Thu Feb 8 21:11:32 EST 2007

Hi All,

I'm hacking some (external) B-Tree code, and amongst the numerous
interesting problems I've come up against[*], is to do with managing
which pages/nodes are in memory and which are not.

We use TVars to point from one (in-memory version of a) page to
another, so we have a type like the following:

data Node
    = Leaf [(Key,Value)]
    | Node NodePtr [(Key,NodePtr)]

type NodePtr = TVar (Maybe Address, Maybe Node)

type Address = Integer

Addresses are just page numbers or file offsets, or similar.

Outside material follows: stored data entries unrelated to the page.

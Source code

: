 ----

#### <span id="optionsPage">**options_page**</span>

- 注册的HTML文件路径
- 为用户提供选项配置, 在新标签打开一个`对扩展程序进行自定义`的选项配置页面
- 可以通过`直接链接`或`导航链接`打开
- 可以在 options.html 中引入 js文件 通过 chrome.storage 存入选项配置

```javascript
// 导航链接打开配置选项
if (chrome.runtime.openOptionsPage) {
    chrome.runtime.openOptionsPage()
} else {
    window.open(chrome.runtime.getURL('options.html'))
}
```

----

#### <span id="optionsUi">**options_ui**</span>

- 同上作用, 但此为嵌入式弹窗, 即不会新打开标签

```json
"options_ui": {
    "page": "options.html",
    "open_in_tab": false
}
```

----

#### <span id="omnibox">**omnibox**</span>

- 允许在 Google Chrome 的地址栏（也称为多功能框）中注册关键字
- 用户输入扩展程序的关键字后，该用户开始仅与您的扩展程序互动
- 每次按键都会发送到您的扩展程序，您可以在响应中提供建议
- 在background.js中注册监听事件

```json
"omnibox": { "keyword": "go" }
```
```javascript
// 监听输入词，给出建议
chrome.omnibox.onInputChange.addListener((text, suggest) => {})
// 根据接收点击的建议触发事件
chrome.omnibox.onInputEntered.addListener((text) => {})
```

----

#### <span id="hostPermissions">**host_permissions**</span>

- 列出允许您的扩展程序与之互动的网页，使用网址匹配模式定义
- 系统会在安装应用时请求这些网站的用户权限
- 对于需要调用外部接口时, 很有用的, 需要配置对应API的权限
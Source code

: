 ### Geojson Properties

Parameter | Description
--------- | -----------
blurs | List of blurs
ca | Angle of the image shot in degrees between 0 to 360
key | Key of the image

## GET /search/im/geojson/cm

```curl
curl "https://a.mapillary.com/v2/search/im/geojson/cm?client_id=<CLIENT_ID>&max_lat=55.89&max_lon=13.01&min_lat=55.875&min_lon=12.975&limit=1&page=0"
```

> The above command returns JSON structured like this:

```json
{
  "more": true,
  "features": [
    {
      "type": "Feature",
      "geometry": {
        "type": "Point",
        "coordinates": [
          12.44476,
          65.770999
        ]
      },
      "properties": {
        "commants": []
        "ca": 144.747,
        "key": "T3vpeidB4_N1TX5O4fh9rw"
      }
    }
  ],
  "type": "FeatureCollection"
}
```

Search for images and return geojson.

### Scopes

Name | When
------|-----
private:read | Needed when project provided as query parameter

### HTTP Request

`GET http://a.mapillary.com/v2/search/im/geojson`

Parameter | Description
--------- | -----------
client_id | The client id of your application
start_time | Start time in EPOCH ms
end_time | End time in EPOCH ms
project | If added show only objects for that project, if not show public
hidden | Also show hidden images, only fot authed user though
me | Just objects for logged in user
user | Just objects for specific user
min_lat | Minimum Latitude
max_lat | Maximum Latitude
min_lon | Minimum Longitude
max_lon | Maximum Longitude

NodePtr is the interesting bit - the following table summarizes what
the combination of values mean:

explain (Just addr, Nothing) = "An external node we have not read in yet"
explain (Nothing, Just node) = "A new node for which we have not yet
allocated a page"
explain (Just addr, Just node) = "A node we've read in"
explain (Nothing, Nothing) = "Emit nasal daemons"

Now, we want a cache to hang on to nodes that we've read in to hold
them in memory, to save repeatedly reading them off disk
unnecessarily. But more than that, we want to make sure that when we
create a NodePtr pointing to a particular Address, that all references
to this particular address go through the same NodePtr, otherwise in a
concurrent situation we could well end up with two copies of the page
in memory, both recieving updates leading to havoc. At the same time,
we'd like to be able to evict pages according to some policy (the
Oracle hot-list cold-list cache is attractive, if implemented
carefully).

So one scheme that comes to mind is to keep a table mapping addresses
to (Weak NodePtr). When we ask for a node, first we consult the cache
(if we have one) and get the NodePtr right back. If the addressed node
is not in the cache then we check the table to see if there is/was a
known NodePtr for that address. If there is none then we can allocate
a new one and stick it in the table, and if it is there then we return
it.  This is also nice because we can attach finalizers to the (Weak
NodePtr)s to write them out if dirty.

So the question is, is there a simpler scheme (though this one isn't
tooooo bad), and more importantly, is this likely to be horribly slow?
How efficient is dereferencing a weak reference, and what is the
likely impact on performance of having 10^3-10^5 weak references
around?

cheers,
Tom
[*]Film at 11. I'm planning to write it all up, maybe for a
conference, maybe just for the Monad Reader, or something.